One could infer that the Tigers have taken a step back heading into 2013 and may even fall from the ranks of the elite Southeastern Conference programs.
Actually, aside from providing Les Miles and company with bulletin board material, these polls don’t mean a thing.
Tiger fans should not fret over the team’s No. 12 ranking. LSU has more talent than that, and the low ranking comes from media and coaches across the country that have never seen the Tigers’ crop of new defenders play a down of football.
Well, since these are preseason polls, no one has seen any of these teams play a down of football.
These meaningless polls are based on last season’s results combined with assumptions of how new players will translate into 2013.
The truth is this: There are 120 Division I FBS football programs. It is impossible for any AP voter to see every one of these teams, and aside from a few national reporters, no one gets to see the teams practice in person before the season starts. This effectively means every pollster’s preseason vote is based only on the team’s 2012 record and some speculation.
The same logic applies to the Coaches Poll.
It’s hard to imagine any decent coach diverting any attention away from game planning for their opponent to watch enough film for their vote to be significant. In most cases it seems the coaches simply mirror the AP poll and there have even been reports that the coaches don’t even cast their votes themselves.
These polls are as useless as the mail. They come every year and we all look at them, but we all know nothing important has happened until computers get involved.
It’s been almost two decades since Seinfeld’s Newman famously said “when you control the mail, you control … information!” Since then, the Internet has made the mail obsolete just like the BCS has made the preseason AP polls insignificant.
Just look back to last season’s preseason polls. USC began the season surrounded by fanfare and a No. 1 ranking, but six losses left the Trojans unranked and nothing more than a footnote on the 2012 season. At the same time, Notre Dame, who began the season unranked, had an undefeated regular season until walking into the Alabama buzz saw in the BCS National Championship Game.
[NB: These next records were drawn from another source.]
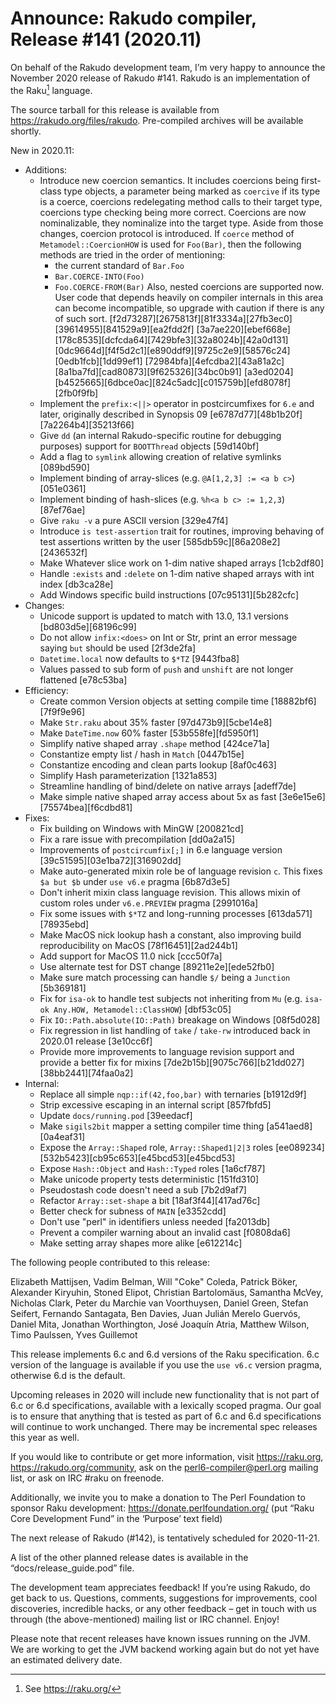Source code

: # Announce: Rakudo compiler, Release #141 (2020.11)

On behalf of the Rakudo development team, I’m very happy to announce the
November 2020 release of Rakudo #141. Rakudo is an implementation of
the Raku[^1] language.

The source tarball for this release is available from
<https://rakudo.org/files/rakudo>.
Pre-compiled archives will be available shortly.

New in 2020.11:

  + Additions:
    + Introduce new coercion semantics. It includes coercions being first-class
      type objects, a parameter being marked as `coercive` if its type is a coerce,
      coercions redelegating method calls to their target type, coercions type checking
      being more correct. Coercions are now nominalizable, they nominalize into
      the target type. Aside from those changes, coercion protocol is introduced.
      If `coerce` method of `Metamodel::CoercionHOW` is used for `Foo(Bar)`,
      then the following methods are tried in the order of mentioning:
      - the current standard of `Bar.Foo`
      - `Bar.COERCE-INTO(Foo)`
      - `Foo.COERCE-FROM(Bar)`
      Also, nested coercions are supported now.
      User code that depends heavily on compiler internals in this area can become incompatible,
      so upgrade with caution if there is any of such sort.
      [f2d73287][2675813f][81f3334a][27fb3ec0][39614955][841529a9][ea2fdd2f]
      [3a7ae220][ebef668e][178c8535][dcfcda64][7429bfe3][32a8024b][42a0d131]
      [0dc9664d][f4f5d2c1][e890ddf9][9725c2e9][58576c24][0edb1fcb][1dd99ef1]
      [72984bfa][4efcdba2][43a81a2c][8a1ba7fd][cad80873][9f625326][34bc0b91]
      [a3ed0204][b4525665][6dbce0ac][824c5adc][c015759b][efd8078f][2fb0f9fb]
    + Implement the `prefix:<||>` operator in postcircumfixes for `6.e` and later,
      originally described in Synopsis 09 [e6787d77][48b1b20f][7a2264b4][35213f66]
    + Give `dd` (an internal Rakudo-specific routine for debugging purposes)
      support for `BOOTThread` objects [59d140bf]
    + Add a flag to `symlink` allowing creation of relative symlinks [089bd590]
    + Implement binding of array-slices (e.g. `@A[1,2,3] := <a b c>`) [051e0361]
    + Implement binding of hash-slices (e.g. `%h<a b c> := 1,2,3`) [87ef76ae]
    + Give `raku -v` a pure ASCII version [329e47f4]
    + Introduce `is test-assertion` trait for routines, improving behaving of
      test assertions written by the user [585db59c][86a208e2][2436532f]
    + Make Whatever slice work on 1-dim native shaped arrays [1cb2df80]
    + Handle `:exists` and `:delete` on 1-dim native shaped arrays with int index [db3ca28e]
    + Add Windows specific build instructions [07c95131][5b282cfc]
  + Changes:
    + Unicode support is updated to match with 13.0, 13.1 versions [bd803d5e][68196c99]
    + Do not allow `infix:<does>` on Int or Str, print an error message saying
      `but` should be used [2f3de2fa]
    + `Datetime.local` now defaults to `$*TZ` [9443fba8]
    + Values passed to sub form of `push` and `unshift` are not longer flattened [e78c53ba]
  + Efficiency:
    + Create common Version objects at setting compile time [18882bf6][7f9f9e96]
    + Make `Str.raku` about 35% faster [97d473b9][5cbe14e8]
    + Make `DateTime.now` 60% faster [53b558fe][fd5950f1]
    + Simplify native shaped array `.shape` method [424ce71a]
    + Constantize empty list / hash in `Match` [0447b15e]
    + Constantize encoding and clean parts lookup [8af0c463]
    + Simplify Hash parameterization [1321a853]
    + Streamline handling of bind/delete on native arrays [adeff7de]
    + Make simple native shaped array access about 5x as fast [3e6e15e6][75574bea][f6cdbd81]
  + Fixes:
    + Fix building on Windows with MinGW [200821cd]
    + Fix a rare issue with precompilation [dd0a2a15]
    + Improvements of `postcircumfix[;]` in 6.e language version [39c51595][03e1ba72][316902dd]
    + Make auto-generated mixin role be of language revision `c`.
      This fixes `$a but $b` under `use v6.e` pragma [6b87d3e5]
    + Don't inherit mixin class language revision. This allows mixin of custom roles
      under `v6.e.PREVIEW` pragma [2991016a]
    + Fix some issues with `$*TZ` and long-running processes [613da571][78935ebd]
    + Make MacOS nick lookup hash a constant, also improving build reproducibility
      on MacOS [78f16451][2ad244b1]
    + Add support for MacOS 11.0 nick [ccc50f7a]
    + Use alternate test for DST change [89211e2e][ede52fb0]
    + Make sure match processing can handle `$/` being a `Junction` [5b369181]
    + Fix for `isa-ok` to handle test subjects not inheriting from `Mu`
      (e.g. `isa-ok Any.HOW, Metamodel::ClassHOW`) [dbf53c05]
    + Fix `IO::Path.absolute(IO::Path)` breakage on Windows [08f5d028]
    + Fix regression in list handling of `take` / `take-rw` introduced back in 2020.01 release [3e10cc6f]
    + Provide more improvements to language revision support and provide a better fix for mixins
      [7de2b15b][9075c766][b21dd027][38bb2441][74faa0a2]
  + Internal:
    + Replace all simple `nqp::if(42,foo,bar)` with ternaries [b1912d9f]
    + Strip excessive escaping in an internal script [857fbfd5]
    + Update `docs/running.pod` [39eedacf]
    + Make `sigils2bit` mapper a setting compiler time thing [a541aed8][0a4eaf31]
    + Expose the `Array::Shaped` role, `Array::Shaped1|2|3` roles [ee089234][532b5423][cb95c653][e45bcd53][e45bcd53]
    + Expose `Hash::Object` and `Hash::Typed` roles [1a6cf787]
    + Make unicode property tests deterministic [151fd310]
    + Pseudostash code doesn't need a sub [7b2d9af7]
    + Refactor `Array::set-shape` a bit [18af3f44][417ad76c]
    + Better check for subness of `MAIN` [e3352cdd]
    + Don't use "perl" in identifiers unless needed [fa2013db]
    + Prevent a compiler warning about an invalid cast [f0808da6]
    + Make setting array shapes more alike [e612214c]


The following people contributed to this release:

Elizabeth Mattijsen, Vadim Belman, Will "Coke" Coleda, Patrick Böker,
Alexander Kiryuhin, Stoned Elipot, Christian Bartolomäus, Samantha McVey,
Nicholas Clark, Peter du Marchie van Voorthuysen, Daniel Green,
Stefan Seifert, Fernando Santagata, Ben Davies, Juan Julián Merelo Guervós,
Daniel Mita, Jonathan Worthington, José Joaquín Atria,
Matthew Wilson, Timo Paulssen, Yves Guillemot

This release implements 6.c and 6.d versions of the Raku specification.
6.c version of the language is available if you use the `use v6.c`
version pragma, otherwise 6.d is the default.

Upcoming releases in 2020 will include new functionality that is not
part of 6.c or 6.d specifications, available with a lexically scoped
pragma. Our goal is to ensure that anything that is tested as part of
6.c and 6.d specifications will continue to work unchanged. There may
be incremental spec releases this year as well.

If you would like to contribute or get more information, visit
<https://raku.org>, <https://rakudo.org/community>, ask on the
<perl6-compiler@perl.org> mailing list, or ask on IRC #raku on freenode.

Additionally, we invite you to make a donation to The Perl Foundation
to sponsor Raku development: <https://donate.perlfoundation.org/>
(put “Raku Core Development Fund” in the ‘Purpose’ text field)

The next release of Rakudo (#142), is tentatively scheduled for 2020-11-21.

A list of the other planned release dates is available in the
“docs/release_guide.pod” file.

The development team appreciates feedback! If you’re using Rakudo, do
get back to us. Questions, comments, suggestions for improvements, cool
discoveries, incredible hacks, or any other feedback – get in touch with
us through (the above-mentioned) mailing list or IRC channel. Enjoy!

Please note that recent releases have known issues running on the JVM.
We are working to get the JVM backend working again but do not yet have
an estimated delivery date.

[^1]: See <https://raku.org/>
The team that began the season No. 1 hasn’t hoisted the crystal ball since Pete Carroll’s Trojans pounded Oklahoma in the 2005 Orange Bowl.
So don’t worry. If the LSU offense grows and the defense’s talent shows more than its relative inexperience, the Tigers will find themselves much higher than No. 12 when the dust settles in January.
LSU began last season ranked No. 3 in the AP and No. 1 in the Coaches before finishing outside the top 10 in the BCS.
The opposite could happen just as easily in 2013.